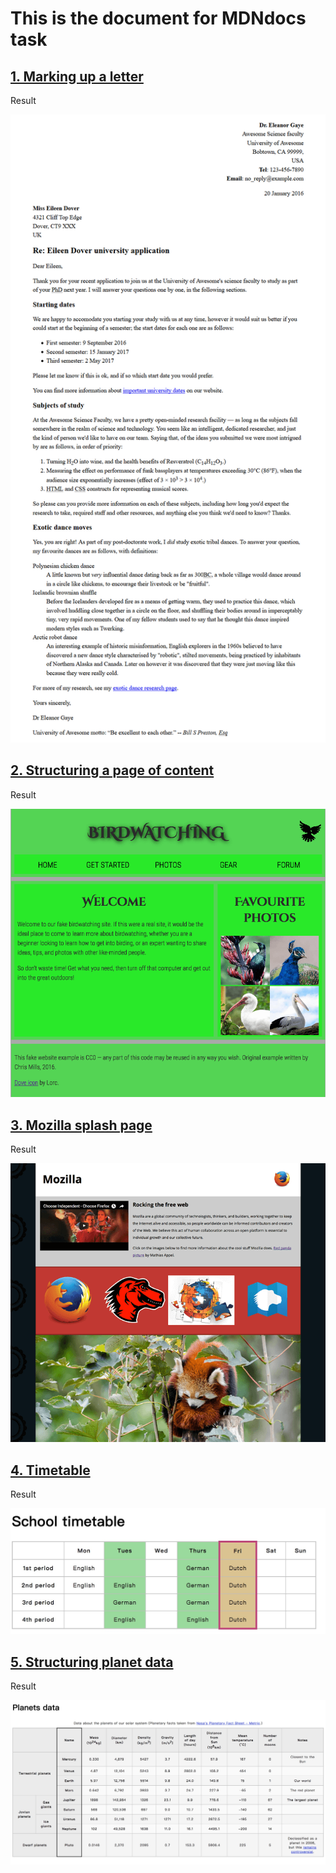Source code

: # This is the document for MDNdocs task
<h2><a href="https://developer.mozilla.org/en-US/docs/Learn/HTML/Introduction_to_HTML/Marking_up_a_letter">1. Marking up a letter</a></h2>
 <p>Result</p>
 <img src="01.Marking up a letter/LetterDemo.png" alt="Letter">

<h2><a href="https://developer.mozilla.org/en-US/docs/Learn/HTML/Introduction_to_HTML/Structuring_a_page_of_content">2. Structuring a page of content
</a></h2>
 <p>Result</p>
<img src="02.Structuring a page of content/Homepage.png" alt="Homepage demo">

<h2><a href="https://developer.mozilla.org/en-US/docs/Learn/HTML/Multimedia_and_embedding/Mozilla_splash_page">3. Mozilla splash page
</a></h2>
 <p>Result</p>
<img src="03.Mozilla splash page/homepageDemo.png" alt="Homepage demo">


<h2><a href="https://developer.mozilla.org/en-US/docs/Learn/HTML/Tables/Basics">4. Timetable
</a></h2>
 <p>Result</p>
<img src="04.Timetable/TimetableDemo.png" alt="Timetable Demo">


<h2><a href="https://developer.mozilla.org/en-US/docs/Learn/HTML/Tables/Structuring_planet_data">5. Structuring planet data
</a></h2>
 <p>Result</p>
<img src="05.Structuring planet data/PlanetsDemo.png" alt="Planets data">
+-------+
Across the entries above, find the lines with the string "Homepage" and copy them.

> [Response below]:
<img src="02.Structuring a page of content/Homepage.png" alt="Homepage demo">
<img src="03.Mozilla splash page/homepageDemo.png" alt="Homepage demo">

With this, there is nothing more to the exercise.